The ability to reliably order our groceries or takeout, enjoy rapid package delivery, check the weather forecast, and navigate with GPS is all a part of the United States’ ever-growing space economy. One promising breakthrough in propulsion technology that could enable more affordable and efficient access to space is the Rotating Detonation Engine (RDE), a revolutionary engine concept now under active development. An RDE generates power through sustaining a circulating detonation wave in an annular chamber at thousands of meters per second, achieving power levels orders of magnitude higher than conventional engines, while providing higher efficiencies, more compact designs, and higher thrust-to-weight ratios. While the RDE technology is advancing rapidly, the lack of established material solutions to contend with the extreme thermomechanical loadings associated with detonation remains a critical barrier to deployment. Current testing has reported material failures after only a few engine cycles, with no clear consensus on ideal materials. Metals, composites, and ceramics are all being explored.

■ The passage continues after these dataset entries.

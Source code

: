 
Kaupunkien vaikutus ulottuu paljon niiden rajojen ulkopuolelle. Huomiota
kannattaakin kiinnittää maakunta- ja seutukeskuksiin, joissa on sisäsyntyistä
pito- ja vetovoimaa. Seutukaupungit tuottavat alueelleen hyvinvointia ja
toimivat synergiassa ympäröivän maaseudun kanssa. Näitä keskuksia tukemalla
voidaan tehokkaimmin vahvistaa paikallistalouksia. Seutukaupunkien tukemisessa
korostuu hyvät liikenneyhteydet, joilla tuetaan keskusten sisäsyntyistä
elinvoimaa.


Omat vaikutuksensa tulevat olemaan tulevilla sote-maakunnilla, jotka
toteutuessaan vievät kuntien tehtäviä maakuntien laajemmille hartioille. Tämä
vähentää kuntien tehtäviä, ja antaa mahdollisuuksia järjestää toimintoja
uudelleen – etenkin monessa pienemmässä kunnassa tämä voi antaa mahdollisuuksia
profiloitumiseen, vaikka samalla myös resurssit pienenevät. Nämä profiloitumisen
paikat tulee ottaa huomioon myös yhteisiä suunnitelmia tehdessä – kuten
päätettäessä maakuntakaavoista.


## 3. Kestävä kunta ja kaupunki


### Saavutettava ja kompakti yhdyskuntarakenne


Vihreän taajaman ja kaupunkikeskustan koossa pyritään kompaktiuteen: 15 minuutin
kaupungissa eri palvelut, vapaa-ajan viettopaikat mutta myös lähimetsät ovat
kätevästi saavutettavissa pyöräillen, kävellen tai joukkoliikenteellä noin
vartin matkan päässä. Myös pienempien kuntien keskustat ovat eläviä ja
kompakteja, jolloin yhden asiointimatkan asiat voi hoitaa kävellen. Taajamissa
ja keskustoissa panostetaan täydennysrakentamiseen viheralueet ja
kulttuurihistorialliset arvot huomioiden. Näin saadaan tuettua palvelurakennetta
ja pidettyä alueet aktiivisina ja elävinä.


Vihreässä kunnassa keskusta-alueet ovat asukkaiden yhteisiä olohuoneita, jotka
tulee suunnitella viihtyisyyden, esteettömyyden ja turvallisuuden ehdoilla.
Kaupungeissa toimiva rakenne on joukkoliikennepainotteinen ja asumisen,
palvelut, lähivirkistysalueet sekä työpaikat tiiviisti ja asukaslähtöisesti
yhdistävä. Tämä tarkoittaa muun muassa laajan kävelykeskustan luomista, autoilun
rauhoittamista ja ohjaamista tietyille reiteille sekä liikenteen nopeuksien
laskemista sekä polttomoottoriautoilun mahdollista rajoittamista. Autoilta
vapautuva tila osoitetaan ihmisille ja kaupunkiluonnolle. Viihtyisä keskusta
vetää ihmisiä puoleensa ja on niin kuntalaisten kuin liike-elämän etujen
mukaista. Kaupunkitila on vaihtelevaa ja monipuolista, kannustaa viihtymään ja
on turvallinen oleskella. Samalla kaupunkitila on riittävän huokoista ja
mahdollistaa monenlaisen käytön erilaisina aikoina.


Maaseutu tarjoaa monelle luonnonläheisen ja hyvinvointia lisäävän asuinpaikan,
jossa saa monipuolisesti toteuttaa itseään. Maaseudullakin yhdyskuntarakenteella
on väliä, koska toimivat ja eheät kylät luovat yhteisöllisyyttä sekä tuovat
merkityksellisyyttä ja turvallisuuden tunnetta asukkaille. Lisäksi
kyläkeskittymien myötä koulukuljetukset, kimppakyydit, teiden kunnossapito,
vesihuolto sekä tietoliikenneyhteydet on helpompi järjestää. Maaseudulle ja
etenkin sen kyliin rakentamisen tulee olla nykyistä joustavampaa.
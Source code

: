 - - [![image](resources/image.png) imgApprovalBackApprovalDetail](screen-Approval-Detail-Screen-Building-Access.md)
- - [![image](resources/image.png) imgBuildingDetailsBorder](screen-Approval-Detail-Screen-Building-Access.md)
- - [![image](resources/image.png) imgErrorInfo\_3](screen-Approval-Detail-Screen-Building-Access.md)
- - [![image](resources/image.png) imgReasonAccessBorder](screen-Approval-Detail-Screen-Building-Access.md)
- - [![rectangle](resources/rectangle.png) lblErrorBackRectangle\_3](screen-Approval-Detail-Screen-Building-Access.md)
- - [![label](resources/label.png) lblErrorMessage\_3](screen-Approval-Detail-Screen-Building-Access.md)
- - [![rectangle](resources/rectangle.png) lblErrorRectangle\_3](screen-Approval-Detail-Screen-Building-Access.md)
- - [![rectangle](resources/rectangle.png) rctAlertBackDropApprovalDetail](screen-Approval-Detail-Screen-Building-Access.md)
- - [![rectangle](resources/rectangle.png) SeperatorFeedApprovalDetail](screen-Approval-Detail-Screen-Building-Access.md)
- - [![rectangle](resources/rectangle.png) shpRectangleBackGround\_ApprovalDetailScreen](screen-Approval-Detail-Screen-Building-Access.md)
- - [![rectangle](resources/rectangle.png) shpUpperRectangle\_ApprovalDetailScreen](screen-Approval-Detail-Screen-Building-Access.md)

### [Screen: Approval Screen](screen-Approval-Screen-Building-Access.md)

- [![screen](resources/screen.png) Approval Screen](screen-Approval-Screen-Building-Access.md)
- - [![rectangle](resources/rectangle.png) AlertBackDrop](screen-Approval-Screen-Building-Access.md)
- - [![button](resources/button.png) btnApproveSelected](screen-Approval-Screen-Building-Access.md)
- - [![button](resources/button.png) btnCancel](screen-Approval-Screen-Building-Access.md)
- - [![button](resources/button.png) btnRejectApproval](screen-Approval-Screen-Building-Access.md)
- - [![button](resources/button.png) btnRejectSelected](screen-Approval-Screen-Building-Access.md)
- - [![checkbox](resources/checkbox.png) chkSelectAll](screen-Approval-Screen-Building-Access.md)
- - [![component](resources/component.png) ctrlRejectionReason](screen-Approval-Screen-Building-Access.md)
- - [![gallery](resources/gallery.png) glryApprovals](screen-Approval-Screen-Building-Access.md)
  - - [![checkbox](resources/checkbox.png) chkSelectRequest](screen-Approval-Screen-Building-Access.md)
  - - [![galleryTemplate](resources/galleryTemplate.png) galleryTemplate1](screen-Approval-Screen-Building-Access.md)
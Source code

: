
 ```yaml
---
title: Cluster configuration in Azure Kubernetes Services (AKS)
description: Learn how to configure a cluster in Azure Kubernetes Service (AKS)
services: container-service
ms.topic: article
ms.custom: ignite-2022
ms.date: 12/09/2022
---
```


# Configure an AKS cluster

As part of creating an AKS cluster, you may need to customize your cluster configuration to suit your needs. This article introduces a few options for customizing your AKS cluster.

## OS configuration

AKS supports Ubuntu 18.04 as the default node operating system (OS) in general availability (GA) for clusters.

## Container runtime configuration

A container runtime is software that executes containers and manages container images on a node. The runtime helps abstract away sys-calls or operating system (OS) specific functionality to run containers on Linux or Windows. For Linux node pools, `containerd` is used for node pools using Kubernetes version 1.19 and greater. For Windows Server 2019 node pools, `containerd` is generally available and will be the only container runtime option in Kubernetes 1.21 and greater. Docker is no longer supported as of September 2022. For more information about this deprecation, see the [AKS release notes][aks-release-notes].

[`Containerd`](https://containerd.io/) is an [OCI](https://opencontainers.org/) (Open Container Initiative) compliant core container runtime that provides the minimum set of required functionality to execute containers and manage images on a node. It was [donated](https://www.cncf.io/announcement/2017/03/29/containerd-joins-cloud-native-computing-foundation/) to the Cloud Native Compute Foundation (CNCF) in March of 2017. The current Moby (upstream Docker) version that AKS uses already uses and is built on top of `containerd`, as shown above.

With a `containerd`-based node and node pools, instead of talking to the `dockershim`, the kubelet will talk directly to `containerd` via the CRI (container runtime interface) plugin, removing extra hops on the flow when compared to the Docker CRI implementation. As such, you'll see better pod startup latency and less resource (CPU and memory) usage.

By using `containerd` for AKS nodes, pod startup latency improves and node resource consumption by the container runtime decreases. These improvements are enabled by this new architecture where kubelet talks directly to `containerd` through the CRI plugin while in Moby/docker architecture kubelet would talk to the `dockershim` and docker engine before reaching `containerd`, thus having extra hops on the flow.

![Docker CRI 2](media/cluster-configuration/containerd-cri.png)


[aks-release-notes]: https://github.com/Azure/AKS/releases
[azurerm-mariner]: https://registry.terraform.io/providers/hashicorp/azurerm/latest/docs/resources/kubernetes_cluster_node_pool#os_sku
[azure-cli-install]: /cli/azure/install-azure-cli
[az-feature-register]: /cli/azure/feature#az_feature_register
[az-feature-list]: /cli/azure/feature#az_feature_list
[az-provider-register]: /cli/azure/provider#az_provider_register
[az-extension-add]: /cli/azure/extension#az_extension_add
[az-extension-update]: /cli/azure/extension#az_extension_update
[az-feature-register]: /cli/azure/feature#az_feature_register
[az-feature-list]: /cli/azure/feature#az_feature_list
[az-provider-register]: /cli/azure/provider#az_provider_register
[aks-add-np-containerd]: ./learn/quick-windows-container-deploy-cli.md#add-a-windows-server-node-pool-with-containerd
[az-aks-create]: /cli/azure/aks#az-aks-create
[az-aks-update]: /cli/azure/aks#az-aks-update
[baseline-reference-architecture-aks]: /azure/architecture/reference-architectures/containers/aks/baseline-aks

This Designing Materials to Revolutionize and Engineer our Future (DMREF) project aims to tackle this materials barrier by establishing a synergistic platform informed by the Materials Genome Initiative. It will integrate industry collaboration and a partnership with the Air Force Research Laboratory to accelerate the design of high-performance copper alloys and testing protocols for the kinds of extreme dynamic conditions found in RDEs. Through a strategic combination of (i) multidisciplinary research encompassing materials science, materials informatics, mechanics, aerodynamics and combustion, (ii) organization of workshops and conferences with academic, government and industrial participation, and (iii) educational and outreach initiatives to undergraduate students and the K-12 community, this project will establish a new hub of materials discovery and design for extreme aerospace environments and help train the next-generation workforce.